Anne Wareham, editor

Tim Richardson at Vista, April 2009 said that garden photographers are only interested in showing gardens at their best.

Quite so. I do feel a compulsion to make the pictures I take as pleasing to the eye as possible. But I lay the blame for this idealisation of the garden at the foot of the publishers and ultimately at the nature of the industry in which both garden writers and photographers inhabit. And that is the entertainment industry.

Our words and pictures are destined for the pages of magazines and books which are not interested in “the truth” about gardens. We all know that what editors believe that their readers want to be shown “lovely gardens”  and to have an undemanding story accompanying the “inspirational” pictures which invariably tells the story of how the garden came to be made. And we also know that in this collusion of deception that writers and photographers of gardens enter into, it is the photograph that speaks loudest.

For the most part, it is the photographs which determine whether the writer even gets a job in the first place.  Deception is not too strong a word, for the truth is that we all know that the gardens filling the pages of the books and magazines are nowhere near as good as they are made out to be. Tim has a point that writers are in a better position to be more objective than photographers, but again, the truth is that they very seldom are.

The mild and generally veiled words of criticism of gardens in the popular press are few and far between. Indeed in his recent review of the book that I photographed, “Discovering Welsh Gardens,” Sir Roy Strong declared in his excitement about Stephen Anderton’s writing that “It’s glorious to have a writer who doesn’t hesitate to criticise”. No, if you want to find an emergent critique of gardens and to find writing which is truly seeking to tackle the truth about gardens, the only place worth spending your time is in the pages of the thinkinGardens website.

But I have to confess that as far as developing a critique of gardens is concerned, photography hasn’t even got under way. There are several reasons for this. To begin with, as we know, no magazine or book publisher is going to be interested in pictures of gardens that do not look “gorgeous”. (Having said that, its still amazes me how much poor quality photography still gets published).
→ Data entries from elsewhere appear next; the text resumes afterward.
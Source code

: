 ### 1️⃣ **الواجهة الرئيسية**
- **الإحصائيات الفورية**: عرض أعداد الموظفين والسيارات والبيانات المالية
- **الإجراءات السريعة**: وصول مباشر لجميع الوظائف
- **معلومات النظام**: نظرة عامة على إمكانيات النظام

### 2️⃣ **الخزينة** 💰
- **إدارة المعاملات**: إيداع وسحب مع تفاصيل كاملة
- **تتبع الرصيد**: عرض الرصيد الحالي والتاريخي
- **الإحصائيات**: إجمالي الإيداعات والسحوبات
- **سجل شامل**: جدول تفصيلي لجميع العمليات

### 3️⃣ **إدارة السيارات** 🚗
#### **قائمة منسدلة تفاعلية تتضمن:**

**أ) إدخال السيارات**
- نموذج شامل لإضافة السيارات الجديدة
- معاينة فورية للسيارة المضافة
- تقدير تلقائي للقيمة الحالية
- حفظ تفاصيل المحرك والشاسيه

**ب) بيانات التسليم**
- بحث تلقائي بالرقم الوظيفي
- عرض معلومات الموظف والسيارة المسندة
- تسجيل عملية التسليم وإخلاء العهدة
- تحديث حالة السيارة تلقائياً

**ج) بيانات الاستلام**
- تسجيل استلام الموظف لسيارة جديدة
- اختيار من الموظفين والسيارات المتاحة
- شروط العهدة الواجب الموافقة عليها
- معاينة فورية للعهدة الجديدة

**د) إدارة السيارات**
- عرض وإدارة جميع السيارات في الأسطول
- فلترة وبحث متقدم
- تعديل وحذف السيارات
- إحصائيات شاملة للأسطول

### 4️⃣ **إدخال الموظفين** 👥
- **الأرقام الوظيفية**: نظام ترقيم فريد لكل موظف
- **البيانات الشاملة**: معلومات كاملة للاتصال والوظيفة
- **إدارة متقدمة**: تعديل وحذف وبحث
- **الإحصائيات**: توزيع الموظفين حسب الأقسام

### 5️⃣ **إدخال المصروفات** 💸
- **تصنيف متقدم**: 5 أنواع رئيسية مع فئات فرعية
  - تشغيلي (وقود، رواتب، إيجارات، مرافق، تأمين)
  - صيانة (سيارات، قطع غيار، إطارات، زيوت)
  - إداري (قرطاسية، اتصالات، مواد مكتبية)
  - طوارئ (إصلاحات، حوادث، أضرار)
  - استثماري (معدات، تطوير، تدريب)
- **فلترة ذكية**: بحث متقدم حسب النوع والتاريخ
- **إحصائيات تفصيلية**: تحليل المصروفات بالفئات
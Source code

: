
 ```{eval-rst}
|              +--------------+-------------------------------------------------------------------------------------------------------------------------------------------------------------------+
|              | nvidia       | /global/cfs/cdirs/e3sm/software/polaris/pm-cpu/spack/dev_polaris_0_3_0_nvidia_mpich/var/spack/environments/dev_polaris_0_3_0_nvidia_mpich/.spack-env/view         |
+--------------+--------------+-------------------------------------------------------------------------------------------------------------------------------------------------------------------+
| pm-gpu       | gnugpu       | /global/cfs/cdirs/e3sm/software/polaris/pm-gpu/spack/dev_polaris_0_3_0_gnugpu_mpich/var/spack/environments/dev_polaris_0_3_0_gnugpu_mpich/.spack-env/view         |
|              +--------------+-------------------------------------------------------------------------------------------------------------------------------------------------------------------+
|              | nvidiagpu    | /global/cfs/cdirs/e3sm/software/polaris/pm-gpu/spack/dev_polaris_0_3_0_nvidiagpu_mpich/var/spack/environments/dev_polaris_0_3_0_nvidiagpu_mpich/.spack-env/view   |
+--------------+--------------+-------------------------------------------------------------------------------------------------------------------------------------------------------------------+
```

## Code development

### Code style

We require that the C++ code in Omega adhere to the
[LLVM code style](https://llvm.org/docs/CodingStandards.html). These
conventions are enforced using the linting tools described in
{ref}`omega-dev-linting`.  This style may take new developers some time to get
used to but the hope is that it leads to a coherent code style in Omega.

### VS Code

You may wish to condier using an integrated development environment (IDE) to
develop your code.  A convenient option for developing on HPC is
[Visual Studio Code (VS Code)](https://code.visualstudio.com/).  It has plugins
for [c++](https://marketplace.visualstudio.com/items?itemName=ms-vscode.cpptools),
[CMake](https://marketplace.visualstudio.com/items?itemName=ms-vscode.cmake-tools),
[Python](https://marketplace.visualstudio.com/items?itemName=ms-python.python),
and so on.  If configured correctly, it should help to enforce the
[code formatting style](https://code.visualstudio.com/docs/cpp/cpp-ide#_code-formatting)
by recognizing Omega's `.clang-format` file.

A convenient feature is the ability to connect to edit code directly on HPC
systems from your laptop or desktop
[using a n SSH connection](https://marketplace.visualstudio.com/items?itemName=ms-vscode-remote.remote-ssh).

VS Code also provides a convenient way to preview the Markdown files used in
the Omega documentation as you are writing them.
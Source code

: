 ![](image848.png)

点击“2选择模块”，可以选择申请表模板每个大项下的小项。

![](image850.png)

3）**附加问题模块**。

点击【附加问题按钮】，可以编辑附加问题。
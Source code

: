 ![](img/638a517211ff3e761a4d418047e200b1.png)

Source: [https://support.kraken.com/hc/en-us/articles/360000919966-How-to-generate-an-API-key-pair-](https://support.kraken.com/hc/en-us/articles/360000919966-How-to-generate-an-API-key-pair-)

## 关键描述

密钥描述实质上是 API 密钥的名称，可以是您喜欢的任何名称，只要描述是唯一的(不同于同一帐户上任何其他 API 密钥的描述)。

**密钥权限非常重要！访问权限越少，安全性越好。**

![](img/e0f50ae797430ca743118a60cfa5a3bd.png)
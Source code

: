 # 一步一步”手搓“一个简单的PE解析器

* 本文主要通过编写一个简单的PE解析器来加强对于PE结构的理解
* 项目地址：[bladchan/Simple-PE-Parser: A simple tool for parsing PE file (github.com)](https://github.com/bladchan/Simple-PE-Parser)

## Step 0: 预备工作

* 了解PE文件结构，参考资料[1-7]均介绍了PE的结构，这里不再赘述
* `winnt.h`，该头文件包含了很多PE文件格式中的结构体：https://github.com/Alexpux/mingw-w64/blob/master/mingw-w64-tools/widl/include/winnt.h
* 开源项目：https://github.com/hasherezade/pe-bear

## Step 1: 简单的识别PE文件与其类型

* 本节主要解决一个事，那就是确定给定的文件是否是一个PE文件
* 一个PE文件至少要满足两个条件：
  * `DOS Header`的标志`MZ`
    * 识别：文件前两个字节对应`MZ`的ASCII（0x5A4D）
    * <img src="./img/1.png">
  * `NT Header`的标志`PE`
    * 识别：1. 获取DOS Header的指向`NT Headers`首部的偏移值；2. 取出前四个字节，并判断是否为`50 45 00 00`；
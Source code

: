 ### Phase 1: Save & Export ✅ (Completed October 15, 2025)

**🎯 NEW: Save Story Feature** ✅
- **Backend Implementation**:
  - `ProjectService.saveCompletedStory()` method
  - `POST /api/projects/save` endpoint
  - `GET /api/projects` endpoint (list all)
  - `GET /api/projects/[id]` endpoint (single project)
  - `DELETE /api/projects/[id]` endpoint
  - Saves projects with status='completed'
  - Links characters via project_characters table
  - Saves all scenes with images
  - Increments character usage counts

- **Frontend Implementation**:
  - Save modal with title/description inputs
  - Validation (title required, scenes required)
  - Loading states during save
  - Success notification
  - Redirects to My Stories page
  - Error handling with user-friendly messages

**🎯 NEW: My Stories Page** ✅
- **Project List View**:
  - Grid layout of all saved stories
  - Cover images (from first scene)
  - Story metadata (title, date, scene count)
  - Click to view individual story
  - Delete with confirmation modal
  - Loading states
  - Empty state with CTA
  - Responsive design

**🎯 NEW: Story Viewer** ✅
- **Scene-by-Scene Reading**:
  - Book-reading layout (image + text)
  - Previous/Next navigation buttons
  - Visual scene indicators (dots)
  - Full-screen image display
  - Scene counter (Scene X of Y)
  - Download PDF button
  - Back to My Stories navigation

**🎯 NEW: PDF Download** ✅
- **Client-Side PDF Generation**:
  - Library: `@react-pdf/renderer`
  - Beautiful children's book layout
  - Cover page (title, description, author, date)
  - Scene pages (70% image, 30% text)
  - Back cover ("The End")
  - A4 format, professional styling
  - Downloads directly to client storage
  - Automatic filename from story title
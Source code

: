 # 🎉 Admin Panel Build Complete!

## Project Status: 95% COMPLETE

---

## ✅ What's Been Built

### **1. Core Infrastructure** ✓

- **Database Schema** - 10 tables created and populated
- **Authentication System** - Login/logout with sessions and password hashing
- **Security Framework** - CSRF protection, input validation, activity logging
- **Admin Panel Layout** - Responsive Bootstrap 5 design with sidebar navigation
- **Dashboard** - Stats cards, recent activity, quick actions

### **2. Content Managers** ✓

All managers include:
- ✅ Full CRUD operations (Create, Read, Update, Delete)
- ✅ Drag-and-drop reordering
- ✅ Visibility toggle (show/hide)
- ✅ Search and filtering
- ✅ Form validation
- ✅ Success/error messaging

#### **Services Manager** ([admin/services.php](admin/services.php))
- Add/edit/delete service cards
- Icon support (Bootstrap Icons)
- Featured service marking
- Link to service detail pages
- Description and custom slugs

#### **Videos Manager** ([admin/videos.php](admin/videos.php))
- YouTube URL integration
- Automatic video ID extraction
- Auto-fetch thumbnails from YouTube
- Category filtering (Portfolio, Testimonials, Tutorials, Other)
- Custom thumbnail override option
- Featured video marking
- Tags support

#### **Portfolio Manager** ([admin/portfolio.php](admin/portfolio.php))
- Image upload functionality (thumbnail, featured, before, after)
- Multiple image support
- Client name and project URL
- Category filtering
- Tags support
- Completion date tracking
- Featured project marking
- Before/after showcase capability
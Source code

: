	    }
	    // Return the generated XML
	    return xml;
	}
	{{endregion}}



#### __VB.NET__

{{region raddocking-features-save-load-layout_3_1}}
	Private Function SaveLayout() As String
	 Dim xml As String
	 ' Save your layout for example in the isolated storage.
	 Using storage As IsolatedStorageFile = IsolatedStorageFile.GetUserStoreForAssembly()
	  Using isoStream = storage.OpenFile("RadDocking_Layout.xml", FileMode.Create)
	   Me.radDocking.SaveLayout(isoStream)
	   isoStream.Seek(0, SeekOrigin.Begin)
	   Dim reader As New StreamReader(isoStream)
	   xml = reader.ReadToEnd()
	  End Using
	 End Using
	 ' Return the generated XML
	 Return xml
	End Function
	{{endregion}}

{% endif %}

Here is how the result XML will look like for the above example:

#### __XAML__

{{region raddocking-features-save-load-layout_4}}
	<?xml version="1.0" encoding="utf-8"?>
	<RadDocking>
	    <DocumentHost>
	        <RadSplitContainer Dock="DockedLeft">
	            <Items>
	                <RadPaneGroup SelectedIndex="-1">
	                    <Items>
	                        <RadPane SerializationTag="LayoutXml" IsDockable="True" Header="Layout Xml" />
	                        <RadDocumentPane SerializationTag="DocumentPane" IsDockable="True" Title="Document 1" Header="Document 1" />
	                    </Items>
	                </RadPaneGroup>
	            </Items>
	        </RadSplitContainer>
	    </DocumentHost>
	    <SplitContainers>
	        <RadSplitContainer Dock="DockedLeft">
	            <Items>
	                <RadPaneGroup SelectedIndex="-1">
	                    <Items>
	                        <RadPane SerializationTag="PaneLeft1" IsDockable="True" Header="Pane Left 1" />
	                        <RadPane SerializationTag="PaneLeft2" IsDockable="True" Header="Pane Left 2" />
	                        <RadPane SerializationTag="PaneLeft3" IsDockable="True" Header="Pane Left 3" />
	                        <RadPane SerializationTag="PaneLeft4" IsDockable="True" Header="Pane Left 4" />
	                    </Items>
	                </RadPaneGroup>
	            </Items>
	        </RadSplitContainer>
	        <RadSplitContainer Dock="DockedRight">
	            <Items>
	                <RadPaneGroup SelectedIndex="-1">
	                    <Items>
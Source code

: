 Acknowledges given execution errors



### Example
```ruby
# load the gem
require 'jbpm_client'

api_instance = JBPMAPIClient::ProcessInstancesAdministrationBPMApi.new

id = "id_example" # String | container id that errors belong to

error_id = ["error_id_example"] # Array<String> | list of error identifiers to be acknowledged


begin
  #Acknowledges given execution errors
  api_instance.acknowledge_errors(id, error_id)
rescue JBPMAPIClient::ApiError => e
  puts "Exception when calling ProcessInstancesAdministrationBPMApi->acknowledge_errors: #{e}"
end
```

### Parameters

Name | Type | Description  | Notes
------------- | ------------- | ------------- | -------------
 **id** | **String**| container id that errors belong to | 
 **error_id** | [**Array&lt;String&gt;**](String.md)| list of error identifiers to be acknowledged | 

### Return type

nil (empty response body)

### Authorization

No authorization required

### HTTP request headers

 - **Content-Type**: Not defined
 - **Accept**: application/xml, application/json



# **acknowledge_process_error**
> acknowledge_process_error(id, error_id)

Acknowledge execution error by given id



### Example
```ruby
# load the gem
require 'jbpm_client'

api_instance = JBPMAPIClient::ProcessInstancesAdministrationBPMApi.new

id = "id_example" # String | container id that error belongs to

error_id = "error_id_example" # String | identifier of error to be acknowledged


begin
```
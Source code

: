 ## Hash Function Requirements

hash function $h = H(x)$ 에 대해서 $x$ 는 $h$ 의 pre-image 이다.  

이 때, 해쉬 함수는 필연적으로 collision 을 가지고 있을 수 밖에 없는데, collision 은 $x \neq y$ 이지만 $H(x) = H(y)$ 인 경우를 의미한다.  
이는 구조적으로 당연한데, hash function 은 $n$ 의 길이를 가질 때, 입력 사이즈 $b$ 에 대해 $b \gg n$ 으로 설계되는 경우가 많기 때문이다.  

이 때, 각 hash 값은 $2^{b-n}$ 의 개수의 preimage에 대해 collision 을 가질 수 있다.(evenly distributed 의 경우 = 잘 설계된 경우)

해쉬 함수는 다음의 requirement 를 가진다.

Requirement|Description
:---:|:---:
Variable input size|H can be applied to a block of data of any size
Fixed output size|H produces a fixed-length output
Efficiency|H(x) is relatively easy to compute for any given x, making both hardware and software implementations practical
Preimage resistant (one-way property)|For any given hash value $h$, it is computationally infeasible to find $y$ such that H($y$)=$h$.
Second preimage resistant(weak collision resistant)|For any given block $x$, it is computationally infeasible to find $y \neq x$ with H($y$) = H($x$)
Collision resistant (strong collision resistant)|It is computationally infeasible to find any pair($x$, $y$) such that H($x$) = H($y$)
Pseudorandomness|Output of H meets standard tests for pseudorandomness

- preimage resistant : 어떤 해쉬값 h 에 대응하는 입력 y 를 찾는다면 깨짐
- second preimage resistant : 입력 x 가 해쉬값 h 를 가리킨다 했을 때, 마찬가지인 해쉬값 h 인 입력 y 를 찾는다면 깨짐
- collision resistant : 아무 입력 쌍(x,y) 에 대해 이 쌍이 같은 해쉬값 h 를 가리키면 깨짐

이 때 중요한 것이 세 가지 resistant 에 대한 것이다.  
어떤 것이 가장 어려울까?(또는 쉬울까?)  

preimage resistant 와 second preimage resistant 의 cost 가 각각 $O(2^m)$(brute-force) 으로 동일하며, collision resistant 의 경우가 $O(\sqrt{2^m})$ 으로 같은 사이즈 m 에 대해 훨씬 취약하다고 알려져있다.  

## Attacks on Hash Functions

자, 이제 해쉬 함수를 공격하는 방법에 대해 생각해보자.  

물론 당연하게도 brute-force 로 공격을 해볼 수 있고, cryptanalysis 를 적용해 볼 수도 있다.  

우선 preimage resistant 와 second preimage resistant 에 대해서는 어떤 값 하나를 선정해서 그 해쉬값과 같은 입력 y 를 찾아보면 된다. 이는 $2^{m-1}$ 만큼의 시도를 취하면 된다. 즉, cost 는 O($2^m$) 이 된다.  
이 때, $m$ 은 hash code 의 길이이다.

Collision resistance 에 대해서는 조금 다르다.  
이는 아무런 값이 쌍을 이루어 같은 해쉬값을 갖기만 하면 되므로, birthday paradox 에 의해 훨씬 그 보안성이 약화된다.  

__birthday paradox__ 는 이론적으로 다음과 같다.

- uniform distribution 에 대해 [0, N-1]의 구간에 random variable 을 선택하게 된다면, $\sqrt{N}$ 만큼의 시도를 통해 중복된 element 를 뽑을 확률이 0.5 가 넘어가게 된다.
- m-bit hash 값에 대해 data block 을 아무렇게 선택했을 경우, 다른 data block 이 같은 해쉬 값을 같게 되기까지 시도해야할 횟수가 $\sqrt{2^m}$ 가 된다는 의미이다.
So why would garden photographers, who are faced with frozen or even slashed fees for their pictures, start taking photographs that they know no one will publish? Of course garden owners would not want a photographer to take a “warts and all” set of pictures of their garden. Garden owners want their garden flattered.

But just because neither garden owners nor the press are interested in anything other than the idealisation of gardens, does that mean that there is no future for the development of a photographic critique of gardens? Photographers who aspire to have their work taken seriously have always used their “art” to comment on, interpret and above all to say something back to us about our environment and society. As things stand garden photography does not deserve to be taken very seriously, should certainly not be considered to be “Art”, because, quite simply, it has found nothing to say other than “everything in the garden is lovely”.

I wonder what Martin Parr would come up with if he were to photograph gardens. Whatever it would be, you can bet your life he would not produce work that would sit comfortably inthe pages of contemporary garden magazines.

If we are to take gardens seriously then we need, alongside a critical approach to writing about gardens, an approach to photographing them which helps to illustrate what does not work well in a garden as well as what succeeds. Writers and photographers need to work together and the photography of gardens needs to find a voice.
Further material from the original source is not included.